Exercise instructions:
From the data below, return all lines holding the string "each".

Data provided:

^^^^^^^^

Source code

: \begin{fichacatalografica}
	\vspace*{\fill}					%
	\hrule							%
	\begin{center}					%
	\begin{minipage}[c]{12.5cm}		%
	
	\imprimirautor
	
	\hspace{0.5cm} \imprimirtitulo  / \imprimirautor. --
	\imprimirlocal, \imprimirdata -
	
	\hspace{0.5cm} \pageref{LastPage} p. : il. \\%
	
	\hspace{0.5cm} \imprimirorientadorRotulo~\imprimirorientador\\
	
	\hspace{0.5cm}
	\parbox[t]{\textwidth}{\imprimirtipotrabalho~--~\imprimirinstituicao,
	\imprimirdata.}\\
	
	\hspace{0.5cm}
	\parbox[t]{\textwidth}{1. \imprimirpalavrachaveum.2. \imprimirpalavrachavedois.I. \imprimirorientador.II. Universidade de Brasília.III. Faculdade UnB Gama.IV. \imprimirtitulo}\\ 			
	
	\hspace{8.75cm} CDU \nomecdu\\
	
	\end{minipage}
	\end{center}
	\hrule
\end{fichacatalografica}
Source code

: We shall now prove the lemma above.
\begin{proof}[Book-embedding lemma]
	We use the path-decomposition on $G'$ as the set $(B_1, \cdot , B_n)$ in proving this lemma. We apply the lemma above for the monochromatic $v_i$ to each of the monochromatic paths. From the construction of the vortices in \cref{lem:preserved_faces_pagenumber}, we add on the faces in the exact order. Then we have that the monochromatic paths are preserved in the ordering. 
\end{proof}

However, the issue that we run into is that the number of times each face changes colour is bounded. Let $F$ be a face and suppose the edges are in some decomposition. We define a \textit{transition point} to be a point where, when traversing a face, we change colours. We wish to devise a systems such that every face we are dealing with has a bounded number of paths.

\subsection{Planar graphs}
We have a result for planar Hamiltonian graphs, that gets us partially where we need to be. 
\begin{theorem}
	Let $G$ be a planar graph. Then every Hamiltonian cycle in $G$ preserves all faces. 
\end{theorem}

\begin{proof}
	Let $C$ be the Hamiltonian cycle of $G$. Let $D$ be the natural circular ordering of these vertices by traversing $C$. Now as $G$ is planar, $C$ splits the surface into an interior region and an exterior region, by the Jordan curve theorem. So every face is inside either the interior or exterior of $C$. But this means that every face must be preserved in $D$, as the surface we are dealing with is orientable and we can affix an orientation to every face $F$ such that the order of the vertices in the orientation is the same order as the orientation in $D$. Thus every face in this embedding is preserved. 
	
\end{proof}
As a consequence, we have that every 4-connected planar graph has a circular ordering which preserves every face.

^^^^^^^^

Answer space:
	We use the path-decomposition on $G'$ as the set $(B_1, \cdot , B_n)$ in proving this lemma. We apply the lemma above for the monochromatic $v_i$ to each of the monochromatic paths. From the construction of the vortices in \cref{lem:preserved_faces_pagenumber}, we add on the faces in the exact order. Then we have that the monochromatic paths are preserved in the ordering. 
However, the issue that we run into is that the number of times each face changes colour is bounded. Let $F$ be a face and suppose the edges are in some decomposition. We define a \textit{transition point} to be a point where, when traversing a face, we change colours. We wish to devise a systems such that every face we are dealing with has a bounded number of paths.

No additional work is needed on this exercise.